The call by telecom companies follows the Information and Communication Technology (ICT) Ministry's suggestion that the Board of Investment (BoI) need not provide tax incentives for submarine cable investment.
The ministry said submarine investment is a global development through an international consortium business model, requiring highly skilled foreign workers. The submarine cable industry is dominated by global players.
"This does not comply with the BoI's established principles and policies that were designed to promote domestic investment and local employment," said Songporn Komolsuradej, permanent secretary of the ICT Ministry.
The ministry sent an urgent letter concerning the planned tax benefits to the secretary-general of the BoI in late January, she said.
"Without the tax incentives, CAT Telecom will continue to monopolise the local submarine cable market," said Prasong Ruangsirikulchai, executive director of NTT Communications (Thailand).
More importantly, the incentives will boost submarine cable investment by the private sector, eventually leading to greater bargaining power with international players and reducing the cost of international internet connections.
In addition, it could promote Thailand as Asean's digital gateway, said Mr Prasong.
CAT Telecom owns six submarine cable routes in Thailand, while TOT Plc owns two.
The two state telecom enterprises have been assigned to study the feasibility of establishing a joint venture to implement the projects for international submarine cables and digital infrastructure to serve the digital economy.
Mr Prasong said most internet traffic for private telecom companies is connected via terrestrial cable connections through Singapore and Malaysia, bypassing the submarine cable infrastructure of CAT and TOT because it is cheaper.
This enhances the competitiveness of the internet infrastructure industry of both countries, key competitors to Thailand.

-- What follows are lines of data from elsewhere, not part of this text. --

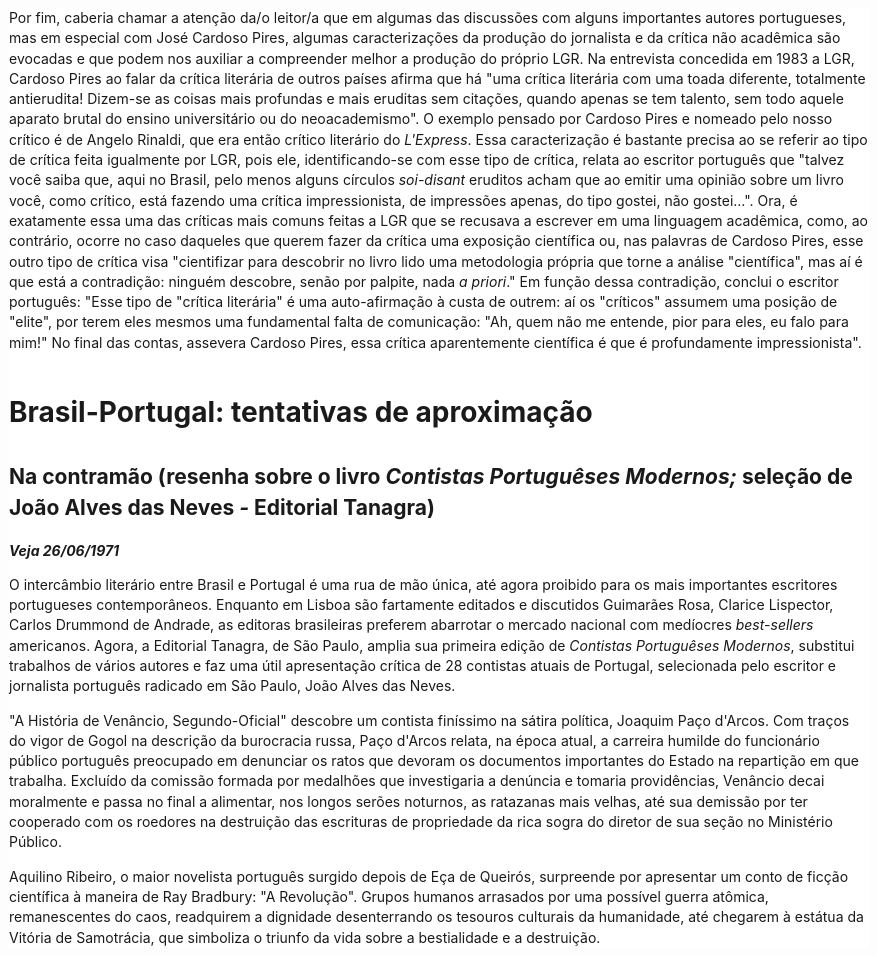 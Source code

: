 Por fim, caberia chamar a atenção da/o leitor/a que em algumas das discussões com alguns importantes autores portugueses, mas em especial com José Cardoso Pires, algumas caracterizações da produção do jornalista e da crítica não acadêmica são evocadas e que podem nos auxiliar a compreender melhor a produção do próprio LGR. Na entrevista concedida em 1983 a LGR, Cardoso Pires ao falar da crítica literária de outros países afirma que há "uma crítica literária com uma toada diferente, totalmente antierudita! Dizem-se as coisas mais profundas e mais eruditas sem citações, quando apenas se tem talento, sem todo aquele aparato brutal do ensino universitário ou do neoacademismo". O exemplo pensado por Cardoso Pires e nomeado pelo nosso crítico é de Angelo Rinaldi, que era então crítico literário do *L'Express*. Essa caracterização é bastante precisa ao se referir ao tipo de crítica feita igualmente por LGR, pois ele, identificando-se com esse tipo de crítica, relata ao escritor português que "talvez você saiba que, aqui no Brasil, pelo menos alguns círculos *soi-disant* eruditos acham que ao emitir uma opinião sobre um livro você, como crítico, está fazendo uma crítica impressionista, de impressões apenas, do tipo gostei, não gostei...". Ora, é exatamente essa uma das críticas mais comuns feitas a LGR que se recusava a escrever em uma linguagem acadêmica, como, ao contrário, ocorre no caso daqueles que querem fazer da crítica uma exposição científica ou, nas palavras de Cardoso Pires, esse outro tipo de crítica visa "cientifizar para descobrir no livro lido uma metodologia própria que torne a análise "científica", mas aí é que está a contradição: ninguém descobre, senão por palpite, nada *a priori*." Em função dessa contradição, conclui o escritor português: "Esse tipo de "crítica literária" é uma auto-afirmação à custa de outrem: aí os "críticos" assumem uma posição de "elite", por terem eles mesmos uma fundamental falta de comunicação: "Ah, quem não me entende, pior para eles, eu falo para mim!" No final das contas, assevera Cardoso Pires, essa crítica aparentemente científica é que é profundamente impressionista".

# Brasil-Portugal: tentativas de aproximação

## Na contramão (resenha sobre o livro *Contistas Portuguêses Modernos;* seleção de João Alves das Neves *-* Editorial Tanagra)

***Veja 26/06/1971***

O intercâmbio literário entre Brasil e Portugal é uma rua de mão única, até agora proibido para os mais importantes escritores portugueses contemporâneos. Enquanto em Lisboa são fartamente editados e discutidos Guimarães Rosa, Clarice Lispector, Carlos Drummond de Andrade, as editoras brasileiras preferem abarrotar o mercado nacional com medíocres *best-sellers* americanos. Agora, a Editorial Tanagra, de São Paulo, amplia sua primeira edição de *Contistas Portuguêses Modernos*, substitui trabalhos de vários autores e faz uma útil apresentação crítica de 28 contistas atuais de Portugal, selecionada pelo escritor e jornalista português radicado em São Paulo, João Alves das Neves.

"A História de Venâncio, Segundo-Oficial" descobre um contista finíssimo na sátira política, Joaquim Paço d'Arcos. Com traços do vigor de Gogol na descrição da burocracia russa, Paço d'Arcos relata, na época atual, a carreira humilde do funcionário público português preocupado em denunciar os ratos que devoram os documentos importantes do Estado na repartição em que trabalha. Excluído da comissão formada por medalhões que investigaria a denúncia e tomaria providências, Venâncio decai moralmente e passa no final a alimentar, nos longos serões noturnos, as ratazanas mais velhas, até sua demissão por ter cooperado com os roedores na destruição das escrituras de propriedade da rica sogra do diretor de sua seção no Ministério Público.

Aquilino Ribeiro, o maior novelista português surgido depois de Eça de Queirós, surpreende por apresentar um conto de ficção científica à maneira de Ray Bradbury: "A Revolução". Grupos humanos arrasados por uma possível guerra atômica, remanescentes do caos, readquirem a dignidade desenterrando os tesouros culturais da humanidade, até chegarem à estátua da Vitória de Samotrácia, que simboliza o triunfo da vida sobre a bestialidade e a destruição.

"Thailand's internet service charge is at least four to five times higher than that of Singapore and Malaysia because of the high international internet connection fees charged by CAT and TOT," Mr Prasong said.
This will impede the country's ability to become a regional digital infrastructure hub and discourage global technology firms such as Google, Facebook, Microsoft and Amazon from establishing their own main server bases here.
At least five private companies have the ability to invest in submarine cable networks, Mr Prasong said.
The chief executive of a telecom company who asked not to be named said he was surprised the ICT Ministry was putting the brakes on the planned tax incentives.
"Having only two state enterprises operating submarine cable routes in the country poses a high risk of the entire internet network collapsing or of traffic bottlenecks," the source said.
The Telecommunications Association of Thailand submitted its proposal to the ICT Ministry to support digital economy creation. The association said Thailand needs to raise its global internet gateway capacity by six-fold to 60 terabits per second by 2020.